Top of Records for the task

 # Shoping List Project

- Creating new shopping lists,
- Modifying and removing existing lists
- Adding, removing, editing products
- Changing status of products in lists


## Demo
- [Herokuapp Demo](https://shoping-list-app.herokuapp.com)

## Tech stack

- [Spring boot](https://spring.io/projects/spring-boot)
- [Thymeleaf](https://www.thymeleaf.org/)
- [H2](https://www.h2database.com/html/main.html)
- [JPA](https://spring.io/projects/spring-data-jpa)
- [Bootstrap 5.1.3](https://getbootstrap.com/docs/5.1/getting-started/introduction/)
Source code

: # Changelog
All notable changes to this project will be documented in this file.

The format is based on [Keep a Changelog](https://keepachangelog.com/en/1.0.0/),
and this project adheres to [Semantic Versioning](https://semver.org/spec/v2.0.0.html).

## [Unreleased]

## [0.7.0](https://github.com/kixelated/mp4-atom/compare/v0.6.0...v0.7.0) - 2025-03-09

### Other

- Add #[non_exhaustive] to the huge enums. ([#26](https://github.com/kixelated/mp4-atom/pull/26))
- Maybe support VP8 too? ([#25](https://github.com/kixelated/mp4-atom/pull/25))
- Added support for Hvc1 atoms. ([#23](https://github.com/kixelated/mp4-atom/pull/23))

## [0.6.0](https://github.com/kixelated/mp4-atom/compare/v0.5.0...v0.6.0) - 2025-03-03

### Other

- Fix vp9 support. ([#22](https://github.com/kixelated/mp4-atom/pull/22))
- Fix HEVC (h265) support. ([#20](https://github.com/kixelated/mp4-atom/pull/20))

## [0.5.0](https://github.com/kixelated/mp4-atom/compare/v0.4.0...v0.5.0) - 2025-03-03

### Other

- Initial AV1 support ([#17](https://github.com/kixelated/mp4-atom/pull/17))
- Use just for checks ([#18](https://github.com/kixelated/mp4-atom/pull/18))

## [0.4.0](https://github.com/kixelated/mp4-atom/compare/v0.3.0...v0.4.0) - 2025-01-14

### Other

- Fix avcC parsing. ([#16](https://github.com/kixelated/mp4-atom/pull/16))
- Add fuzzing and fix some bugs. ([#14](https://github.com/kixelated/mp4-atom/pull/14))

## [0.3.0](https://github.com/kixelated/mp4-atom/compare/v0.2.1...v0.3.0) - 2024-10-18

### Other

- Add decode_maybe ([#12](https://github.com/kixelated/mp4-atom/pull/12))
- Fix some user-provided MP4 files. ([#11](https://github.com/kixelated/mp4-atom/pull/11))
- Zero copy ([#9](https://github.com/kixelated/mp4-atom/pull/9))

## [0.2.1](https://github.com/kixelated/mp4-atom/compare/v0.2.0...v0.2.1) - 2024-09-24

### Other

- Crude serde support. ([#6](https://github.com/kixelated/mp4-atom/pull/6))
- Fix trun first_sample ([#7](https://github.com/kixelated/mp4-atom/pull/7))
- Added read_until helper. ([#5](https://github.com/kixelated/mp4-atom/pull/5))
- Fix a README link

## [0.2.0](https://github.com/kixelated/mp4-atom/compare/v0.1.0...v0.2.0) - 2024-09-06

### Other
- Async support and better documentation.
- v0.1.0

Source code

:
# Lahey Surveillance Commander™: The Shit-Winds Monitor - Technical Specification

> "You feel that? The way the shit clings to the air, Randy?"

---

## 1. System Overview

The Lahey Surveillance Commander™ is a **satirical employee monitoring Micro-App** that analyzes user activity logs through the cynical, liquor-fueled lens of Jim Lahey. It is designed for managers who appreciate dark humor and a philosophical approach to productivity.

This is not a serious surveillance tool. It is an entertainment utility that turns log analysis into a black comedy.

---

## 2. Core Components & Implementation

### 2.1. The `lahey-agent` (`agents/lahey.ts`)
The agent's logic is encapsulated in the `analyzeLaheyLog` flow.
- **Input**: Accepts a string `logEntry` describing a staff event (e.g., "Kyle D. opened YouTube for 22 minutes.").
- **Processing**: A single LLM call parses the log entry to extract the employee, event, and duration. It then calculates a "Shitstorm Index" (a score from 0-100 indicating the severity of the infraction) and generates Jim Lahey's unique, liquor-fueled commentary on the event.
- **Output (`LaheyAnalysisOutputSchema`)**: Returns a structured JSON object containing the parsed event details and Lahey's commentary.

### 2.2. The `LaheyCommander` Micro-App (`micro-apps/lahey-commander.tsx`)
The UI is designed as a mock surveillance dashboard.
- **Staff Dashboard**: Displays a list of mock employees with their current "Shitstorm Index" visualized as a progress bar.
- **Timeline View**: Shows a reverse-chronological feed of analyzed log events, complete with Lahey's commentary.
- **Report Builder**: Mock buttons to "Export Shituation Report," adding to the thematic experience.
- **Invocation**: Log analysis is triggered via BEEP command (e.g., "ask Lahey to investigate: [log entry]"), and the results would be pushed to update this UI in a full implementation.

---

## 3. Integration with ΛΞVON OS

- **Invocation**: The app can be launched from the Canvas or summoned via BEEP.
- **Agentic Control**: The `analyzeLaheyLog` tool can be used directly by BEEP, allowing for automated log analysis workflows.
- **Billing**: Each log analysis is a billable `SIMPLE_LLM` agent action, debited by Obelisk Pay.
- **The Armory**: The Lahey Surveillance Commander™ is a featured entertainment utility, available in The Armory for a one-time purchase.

Bottom of Records for the task

What to produce
Every line in the material above that has the word "analyzeLaheyLog" should be copied.

Task response
The agent's logic is encapsulated in the `analyzeLaheyLog` flow.
- **Agentic Control**: The `analyzeLaheyLog` tool can be used directly by BEEP, allowing for automated log analysis workflows.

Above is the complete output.